[What is expected]
Start at the line in the entries below that contains "云锁作为一款SAAS化的服务", stop at the line that contains "[网站性能监控](http://help.yunsuo.com.cn/manual/f26.html) | 3.00", and output exactly the lines in that span, both ends included.
*** Provided data ***
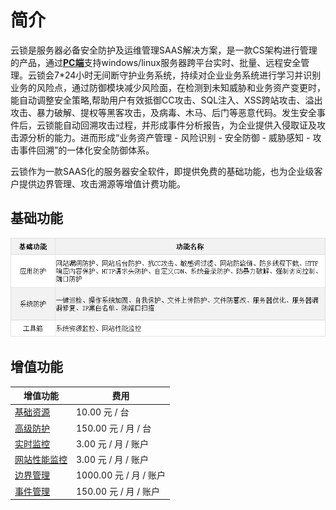 # 简介

云锁是服务器必备安全防护及运维管理SAAS解决方案，是一款CS架构进行管理的产品，通过[**PC端**](/guide/install/PC.md)支持windows/linux服务器跨平台实时、批量、远程安全管理。云锁会7\*24小时无间断守护业务系统，持续对企业业务系统进行学习并识别业务的风险点，通过防御模块减少风险面，在检测到未知威胁和业务资产变更时，能自动调整安全策略,帮助用户有效抵御CC攻击、SQL注入、XSS跨站攻击、溢出攻击、暴力破解、提权等黑客攻击，及病毒、木马、后门等恶意代码。发生安全事件后，云锁能自动回溯攻击过程，并形成事件分析报告，为企业提供入侵取证及攻击源分析的能力。进而形成“业务资产管理 - 风险识别 - 安全防御 - 威胁感知 - 攻击事件回溯”的一体化安全防御体系。

云锁作为一款SAAS化的服务器安全软件，即提供免费的基础功能，也为企业级客户提供边界管理、攻击溯源等增值计费功能。

<!-- toc -->

## 基础功能

![](/assets/intro.png)

## 增值功能

| 增值功能 | 费用 |
| --- | --- |
| [基础资源](http://help.yunsuo.com.cn/manual/f01.html) | 10.00 元 / 台 |
| [高级防护](http://help.yunsuo.com.cn/manual/f16.html) | 150.00 元 / 月 / 台 |
| [实时监控](http://help.yunsuo.com.cn/manual/f05.html) | 3.00 元 / 月 / 账户 |
| [网站性能监控](http://help.yunsuo.com.cn/manual/f26.html) | 3.00 元 / 月 / 账户 |
| [边界管理](http://help.yunsuo.com.cn/manual/f28.html) | 1000.00 元 / 月 / 账户 |
| [事件管理](http://help.yunsuo.com.cn/manual/f29.html) | 150.00 元 / 月 / 账户 |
*** End of Provided data ***
[Reply]
云锁作为一款SAAS化的服务器安全软件，即提供免费的基础功能，也为企业级客户提供边界管理、攻击溯源等增值计费功能。

<!-- toc -->

## 基础功能

![](/assets/intro.png)

## 增值功能

| 增值功能 | 费用 |
| --- | --- |
| [基础资源](http://help.yunsuo.com.cn/manual/f01.html) | 10.00 元 / 台 |
| [高级防护](http://help.yunsuo.com.cn/manual/f16.html) | 150.00 元 / 月 / 台 |
| [实时监控](http://help.yunsuo.com.cn/manual/f05.html) | 3.00 元 / 月 / 账户 |
| [网站性能监控](http://help.yunsuo.com.cn/manual/f26.html) | 3.00 元 / 月 / 账户 |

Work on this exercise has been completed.